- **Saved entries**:
=== Begin Enclosure ===
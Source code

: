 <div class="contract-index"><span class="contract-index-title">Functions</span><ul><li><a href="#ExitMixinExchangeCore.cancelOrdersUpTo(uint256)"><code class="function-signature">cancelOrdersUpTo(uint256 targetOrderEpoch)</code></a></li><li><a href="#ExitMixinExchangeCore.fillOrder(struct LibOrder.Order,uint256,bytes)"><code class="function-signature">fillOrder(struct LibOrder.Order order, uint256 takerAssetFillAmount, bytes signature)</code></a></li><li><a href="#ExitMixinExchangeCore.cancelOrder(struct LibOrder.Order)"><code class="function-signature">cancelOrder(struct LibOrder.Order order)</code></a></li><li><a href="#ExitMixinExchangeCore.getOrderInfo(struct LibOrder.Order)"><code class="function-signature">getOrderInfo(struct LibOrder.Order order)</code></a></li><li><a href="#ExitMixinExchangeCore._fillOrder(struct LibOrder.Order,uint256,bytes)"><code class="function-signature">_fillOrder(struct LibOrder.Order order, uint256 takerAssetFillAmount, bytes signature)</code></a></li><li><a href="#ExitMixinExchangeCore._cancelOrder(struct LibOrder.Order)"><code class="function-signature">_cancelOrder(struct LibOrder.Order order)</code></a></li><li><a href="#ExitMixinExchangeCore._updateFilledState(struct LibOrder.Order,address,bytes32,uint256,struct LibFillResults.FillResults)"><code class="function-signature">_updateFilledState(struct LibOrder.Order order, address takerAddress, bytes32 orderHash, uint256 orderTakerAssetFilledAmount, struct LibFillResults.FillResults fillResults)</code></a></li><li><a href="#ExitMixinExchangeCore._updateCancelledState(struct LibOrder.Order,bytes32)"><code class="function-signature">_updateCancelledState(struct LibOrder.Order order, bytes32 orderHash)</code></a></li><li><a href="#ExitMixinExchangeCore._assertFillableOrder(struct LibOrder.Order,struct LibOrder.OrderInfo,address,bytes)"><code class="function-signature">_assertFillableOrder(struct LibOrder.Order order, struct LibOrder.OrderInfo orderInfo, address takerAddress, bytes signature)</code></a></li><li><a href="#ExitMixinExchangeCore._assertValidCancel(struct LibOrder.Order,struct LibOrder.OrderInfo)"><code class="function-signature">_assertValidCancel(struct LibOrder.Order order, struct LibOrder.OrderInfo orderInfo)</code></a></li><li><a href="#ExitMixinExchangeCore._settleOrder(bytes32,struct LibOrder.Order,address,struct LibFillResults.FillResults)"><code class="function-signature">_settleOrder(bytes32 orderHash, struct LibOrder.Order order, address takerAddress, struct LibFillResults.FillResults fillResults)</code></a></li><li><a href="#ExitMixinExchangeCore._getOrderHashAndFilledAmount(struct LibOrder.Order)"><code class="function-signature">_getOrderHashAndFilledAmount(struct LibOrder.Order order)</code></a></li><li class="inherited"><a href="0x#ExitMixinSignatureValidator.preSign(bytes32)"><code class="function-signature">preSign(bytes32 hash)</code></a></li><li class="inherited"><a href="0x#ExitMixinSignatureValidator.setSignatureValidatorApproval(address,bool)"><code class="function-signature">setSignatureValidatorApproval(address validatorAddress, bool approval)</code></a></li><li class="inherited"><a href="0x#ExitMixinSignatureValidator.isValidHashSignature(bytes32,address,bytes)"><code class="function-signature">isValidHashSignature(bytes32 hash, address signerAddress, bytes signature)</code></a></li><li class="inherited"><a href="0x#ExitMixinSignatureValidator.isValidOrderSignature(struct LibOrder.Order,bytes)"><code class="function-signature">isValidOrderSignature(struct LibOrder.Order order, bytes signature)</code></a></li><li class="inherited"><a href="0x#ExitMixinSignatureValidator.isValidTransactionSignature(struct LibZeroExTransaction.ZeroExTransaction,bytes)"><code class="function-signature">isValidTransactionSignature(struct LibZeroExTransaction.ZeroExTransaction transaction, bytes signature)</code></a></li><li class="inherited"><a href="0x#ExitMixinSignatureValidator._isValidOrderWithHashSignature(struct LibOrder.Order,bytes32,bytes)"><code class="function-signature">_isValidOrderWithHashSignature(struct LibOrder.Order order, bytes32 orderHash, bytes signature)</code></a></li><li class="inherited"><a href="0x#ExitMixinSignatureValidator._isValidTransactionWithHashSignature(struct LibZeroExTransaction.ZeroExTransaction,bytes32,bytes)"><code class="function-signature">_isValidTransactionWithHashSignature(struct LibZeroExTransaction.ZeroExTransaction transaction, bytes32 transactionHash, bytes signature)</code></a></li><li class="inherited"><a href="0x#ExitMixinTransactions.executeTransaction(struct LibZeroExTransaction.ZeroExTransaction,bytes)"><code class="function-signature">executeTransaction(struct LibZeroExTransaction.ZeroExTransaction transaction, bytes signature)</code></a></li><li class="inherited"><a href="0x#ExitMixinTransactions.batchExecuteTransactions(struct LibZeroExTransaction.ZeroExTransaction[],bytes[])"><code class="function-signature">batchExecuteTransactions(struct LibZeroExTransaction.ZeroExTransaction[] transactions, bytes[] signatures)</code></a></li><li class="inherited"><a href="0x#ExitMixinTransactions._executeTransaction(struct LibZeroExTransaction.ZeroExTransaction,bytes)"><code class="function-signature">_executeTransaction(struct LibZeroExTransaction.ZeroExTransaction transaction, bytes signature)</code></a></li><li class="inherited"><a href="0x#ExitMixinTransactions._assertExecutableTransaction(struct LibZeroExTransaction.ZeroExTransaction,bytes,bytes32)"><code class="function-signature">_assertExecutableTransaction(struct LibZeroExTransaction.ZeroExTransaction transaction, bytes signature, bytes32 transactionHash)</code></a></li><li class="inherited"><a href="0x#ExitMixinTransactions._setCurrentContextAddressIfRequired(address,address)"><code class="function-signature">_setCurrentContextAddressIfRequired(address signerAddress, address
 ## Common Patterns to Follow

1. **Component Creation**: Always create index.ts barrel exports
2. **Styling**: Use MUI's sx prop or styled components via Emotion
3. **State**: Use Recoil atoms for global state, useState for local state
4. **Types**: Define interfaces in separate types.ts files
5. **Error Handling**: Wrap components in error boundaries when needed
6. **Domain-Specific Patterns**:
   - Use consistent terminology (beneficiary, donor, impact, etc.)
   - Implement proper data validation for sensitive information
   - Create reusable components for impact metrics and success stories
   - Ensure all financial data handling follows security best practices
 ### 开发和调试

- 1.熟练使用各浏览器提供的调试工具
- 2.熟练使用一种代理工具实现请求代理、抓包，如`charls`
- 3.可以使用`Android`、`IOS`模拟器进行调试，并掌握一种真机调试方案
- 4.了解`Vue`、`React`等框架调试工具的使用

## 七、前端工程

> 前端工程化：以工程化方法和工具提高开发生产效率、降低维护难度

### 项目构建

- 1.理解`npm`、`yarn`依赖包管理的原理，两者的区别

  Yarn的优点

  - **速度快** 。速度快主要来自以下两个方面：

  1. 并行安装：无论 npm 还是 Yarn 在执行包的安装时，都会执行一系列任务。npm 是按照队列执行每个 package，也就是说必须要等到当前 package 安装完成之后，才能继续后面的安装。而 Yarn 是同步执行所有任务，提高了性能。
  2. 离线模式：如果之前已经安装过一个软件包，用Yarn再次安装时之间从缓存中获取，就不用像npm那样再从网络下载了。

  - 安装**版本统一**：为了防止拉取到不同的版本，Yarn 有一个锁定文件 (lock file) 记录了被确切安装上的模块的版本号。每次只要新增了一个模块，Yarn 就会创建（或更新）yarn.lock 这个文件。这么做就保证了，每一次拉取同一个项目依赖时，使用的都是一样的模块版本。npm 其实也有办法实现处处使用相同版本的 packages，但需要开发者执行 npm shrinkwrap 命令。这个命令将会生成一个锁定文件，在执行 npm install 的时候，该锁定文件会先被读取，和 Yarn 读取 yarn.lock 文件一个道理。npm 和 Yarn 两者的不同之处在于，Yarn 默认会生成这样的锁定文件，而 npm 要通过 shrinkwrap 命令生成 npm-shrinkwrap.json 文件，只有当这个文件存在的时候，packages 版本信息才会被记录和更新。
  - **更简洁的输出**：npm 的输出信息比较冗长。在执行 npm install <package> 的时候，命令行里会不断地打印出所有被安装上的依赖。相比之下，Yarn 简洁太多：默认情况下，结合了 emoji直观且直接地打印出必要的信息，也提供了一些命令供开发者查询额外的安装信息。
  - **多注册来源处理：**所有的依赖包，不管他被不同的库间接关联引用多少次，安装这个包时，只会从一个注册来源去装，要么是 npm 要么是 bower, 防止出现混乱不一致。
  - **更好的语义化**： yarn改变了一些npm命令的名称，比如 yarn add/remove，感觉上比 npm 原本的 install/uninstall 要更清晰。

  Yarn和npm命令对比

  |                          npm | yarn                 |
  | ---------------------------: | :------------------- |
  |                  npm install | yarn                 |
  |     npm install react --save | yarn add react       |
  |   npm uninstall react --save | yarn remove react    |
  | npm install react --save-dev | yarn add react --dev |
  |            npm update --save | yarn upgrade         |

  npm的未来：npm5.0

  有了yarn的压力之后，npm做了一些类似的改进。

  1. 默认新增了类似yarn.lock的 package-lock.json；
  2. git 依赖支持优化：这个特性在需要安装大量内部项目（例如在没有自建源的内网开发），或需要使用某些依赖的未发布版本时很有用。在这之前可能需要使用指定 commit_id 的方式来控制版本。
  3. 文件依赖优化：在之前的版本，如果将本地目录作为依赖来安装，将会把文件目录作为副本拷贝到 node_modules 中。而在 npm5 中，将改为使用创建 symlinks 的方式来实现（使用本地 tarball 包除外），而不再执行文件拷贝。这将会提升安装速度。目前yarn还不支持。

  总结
=== End Enclosure ===
- **TASK STATEMENT**: Both the line containing "- 1.熟练使用各浏览器提供的调试工具" and the line containing "2. 离线模式：如果之前已经" belong in the answer. Print them and every line above that falls between them exactly, and no others.

- **SOLUTION FOR THIS TASK**:
- 1.熟练使用各浏览器提供的调试工具
- 2.熟练使用一种代理工具实现请求代理、抓包，如`charls`
- 3.可以使用`Android`、`IOS`模拟器进行调试，并掌握一种真机调试方案
- 4.了解`Vue`、`React`等框架调试工具的使用

## 七、前端工程

> 前端工程化：以工程化方法和工具提高开发生产效率、降低维护难度

### 项目构建

- 1.理解`npm`、`yarn`依赖包管理的原理，两者的区别

  Yarn的优点

  - **速度快** 。速度快主要来自以下两个方面：

  1. 并行安装：无论 npm 还是 Yarn 在执行包的安装时，都会执行一系列任务。npm 是按照队列执行每个 package，也就是说必须要等到当前 package 安装完成之后，才能继续后面的安装。而 Yarn 是同步执行所有任务，提高了性能。
  2. 离线模式：如果之前已经安装过一个软件包，用Yarn再次安装时之间从缓存中获取，就不用像npm那样再从网络下载了。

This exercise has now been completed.